La crise due au coronavirus et les périodes de confinement incitent de nombreux jeunes juifs ultraorthodoxes à quitter la communauté des haredim, très rigoriste, pour s’ouvrir au monde.
Appelons-le Gadi, par discrétion. Des voisins ont découvert à la mi-octobre cet adolescent tout rond, âgé de 16 ans, mais pas tout à fait sorti de l’enfance. Il avait échoué sur une coursive donnant sur la cour de leur immeuble à Bnei Brak, capitale, en Israël, de la communauté juive ultraorthodoxe, les haredim, ceux qui « tremblent devant Dieu ». Gadi dormait sur un siège de bureau abandonné.
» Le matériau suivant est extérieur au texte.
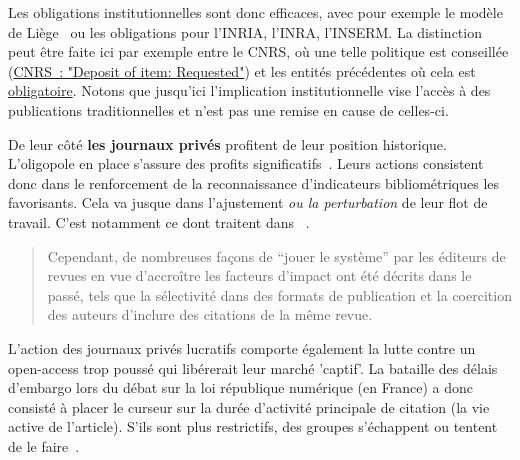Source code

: Les obligations institutionnelles sont donc efficaces, avec pour exemple le modèle de Liège~\cite{rentier_liege_2011} ou les obligations pour l'INRIA, l'INRA, l'INSERM.
La distinction peut être faite ici par exemple entre le CNRS, où une telle politique est conseillée (\href{http://roarmap.eprints.org/139/}{CNRS~: "Deposit of item: Requested"}) et les entités précédentes où cela est \href{http://roarmap.eprints.org/cgi/search/archive/advanced?screen=Search&dataset=archive&country=155&policymaker_type=funder&policymaker_type=research_org&policymaker_type=funder_and_research_org&policymaker_type=multiple_research_orgs&policymaker_type=research_org_subunit&policymaker_name_merge=ALL&policymaker_name=&policy_adoption=&policy_effecive=&deposit_of_item=required&mandate_content_types_merge=ANY&apc_fun_url_merge=ALL&apc_fun_url=&satisfyall=ALL&order=policymaker_name&_action_search=Search}{obligatoire}.
Notons que jusqu'ici l'implication institutionnelle vise l'accès à des publications traditionnelles et n'est pas une remise en cause de celles-ci.

De leur c{\^o}té \textbf{les journaux privés} profitent de leur position historique.
L'oligopole en place s'assure des profits significatifs~\cite{acfas_loligopole_2015}.
Leurs actions consistent donc dans le renforcement de la reconnaissance d'indicateurs bibliométriques les favorisants. 
Cela va jusque dans l'ajustement \emph{ou la perturbation} de leur flot de travail.
C'est notamment ce dont traitent \citeauthor{tort_rising_2012} dans ~\cite{tort_rising_2012}.
\blockcquote[traduction]{tort_rising_2012}{
Cependant, de nombreuses façons de ``jouer le système'' par les éditeurs de revues en vue d'accroître les facteurs d'impact ont été décrits dans le passé, tels que la sélectivité dans des formats de publication et la coercition des auteurs d'inclure des citations de la même revue. %
}
L'action des journaux privés lucratifs comporte également la lutte contre un open-access trop poussé qui libérerait leur marché 'captif'.
La bataille des délais d'embargo lors du débat sur la loi république numérique (en France) a donc consisté à placer le curseur sur la durée d'activité principale de citation (la vie active de l'article).
S'ils sont plus restrictifs, des groupes s'échappent ou tentent de le faire~\cite{modicom_elsevier_????,hameau_lingua_2015,gowers_elsevier_2012,gowers_interesting_2015}.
D’un voisin à un autre, une vidéo de lui a circulé jusqu’à Tova Bouriya, mère de famille ultraorthodoxe d’origine yéménite, qui tient table et chambres ouvertes pour les ados à la rue, à la tête de son association, Tov Ba’lev. Mme Bouriya a contacté le grand-père de Gadi, un rabbin séfarade influent, lequel a tranché net, d’après elle : « Je ne peux plus l’accepter comme mon petit-fils. Son père est constamment en colère contre lui. Prenez-le, s’il vous plaît. »
Gadi fumait du cannabis. Aîné de quatre frères, il s’était fait renvoyer de quatre yeshivot, des écoles religieuses. Dans l’Israël moderne et laïque, on n’exile pas un enfant pour cela. Mais pareille sanction n’est pas rare pour les haredim, rebelles aux règles qui régissent le monde.
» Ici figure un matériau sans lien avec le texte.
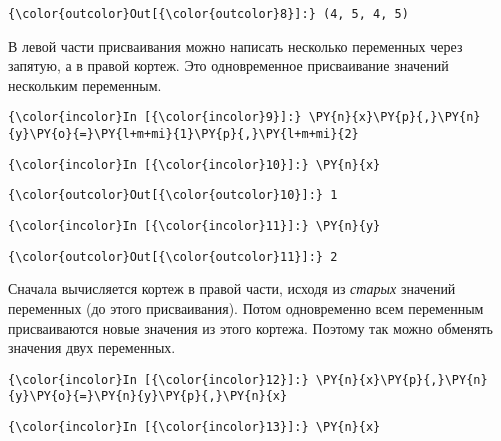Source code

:             \begin{Verbatim}[commandchars=\\\{\}]
{\color{outcolor}Out[{\color{outcolor}8}]:} (4, 5, 4, 5)
\end{Verbatim}
        
    В левой части присваивания можно написать несколько переменных через
запятую, а в правой кортеж. Это одновременное присваивание значений
нескольким переменным.

    \begin{Verbatim}[commandchars=\\\{\}]
{\color{incolor}In [{\color{incolor}9}]:} \PY{n}{x}\PY{p}{,}\PY{n}{y}\PY{o}{=}\PY{l+m+mi}{1}\PY{p}{,}\PY{l+m+mi}{2}
\end{Verbatim}

    \begin{Verbatim}[commandchars=\\\{\}]
{\color{incolor}In [{\color{incolor}10}]:} \PY{n}{x}
\end{Verbatim}

            \begin{Verbatim}[commandchars=\\\{\}]
{\color{outcolor}Out[{\color{outcolor}10}]:} 1
\end{Verbatim}
        
    \begin{Verbatim}[commandchars=\\\{\}]
{\color{incolor}In [{\color{incolor}11}]:} \PY{n}{y}
\end{Verbatim}

            \begin{Verbatim}[commandchars=\\\{\}]
{\color{outcolor}Out[{\color{outcolor}11}]:} 2
\end{Verbatim}
        
    Сначала вычисляется кортеж в правой части, исходя из \emph{старых}
значений переменных (до этого присваивания). Потом одновременно всем
переменным присваиваются новые значения из этого кортежа. Поэтому так
можно обменять значения двух переменных.

    \begin{Verbatim}[commandchars=\\\{\}]
{\color{incolor}In [{\color{incolor}12}]:} \PY{n}{x}\PY{p}{,}\PY{n}{y}\PY{o}{=}\PY{n}{y}\PY{p}{,}\PY{n}{x}
\end{Verbatim}

    \begin{Verbatim}[commandchars=\\\{\}]
{\color{incolor}In [{\color{incolor}13}]:} \PY{n}{x}
\end{Verbatim}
Chez Tova Bouriya, Gadi a passé trois jours, confus, déboussolé, dans la petite troupe qu’elle héberge, entouré de filles à la langue percée et au crâne tatoué. Depuis, il a rejoint le pensionnat haredi du rabbin Yeshiel Peretz, qui prépare les enfants perdus au service militaire, loin au Nord, dans la nature, sur le plateau du Golan. De là-bas, Gadi envoie des vidéos de lui avec des animaux de la ferme. Au téléphone, il confie que son grand-père « est heureux d’avoir trouvé une solution qui [leur] convient à tous. Le plus important pour eux, c’est qu’[il] soi[t] loin et qu’[il] n’ai[t] plus aucun lien avec ses frères ».
De tels naufrages se multiplient, ces derniers mois, chez les haredim, 1 million de personnes (12 % de la population israélienne) soudées par la foi, le dénuement et la peur du monde extérieur. En temps normal, il y a toujours un parent, un rabbin, un professeur ou un conseiller spirituel et, bien sûr, les voisins pour s’assurer que les adolescents ne dévient pas.
Mais la crise du Covid-19 et deux confinements, au printemps puis à l’automne, ont rompu le cours immuable de leur vie. Les écoles religieuses et les synagogues ont fermé longuement, comme les groupes de prière et les bains rituels. Il est devenu difficile de se réunir autour des rabbins. Les mariages et les fêtes religieuses en petit comité ont pris un goût amer. Livrés à eux-mêmes, ces jeunes s’ennuient. Bravant l’interdit, ils s’aventurent sur Internet et découvrent bien des choses.
Bon grain et ivraie
Depuis le mois de mars, l’association Hillel, qui vient en aide aux ultraorthodoxes ayant rompu avec la communauté, enregistre une hausse de 50 % des demandes d’assistance (500 requêtes dans l’année). Il en va de même pour les unités de l’armée dévolues aux haredim (3 000 recrues dans l’année), honnies par la vaste majorité des rabbins.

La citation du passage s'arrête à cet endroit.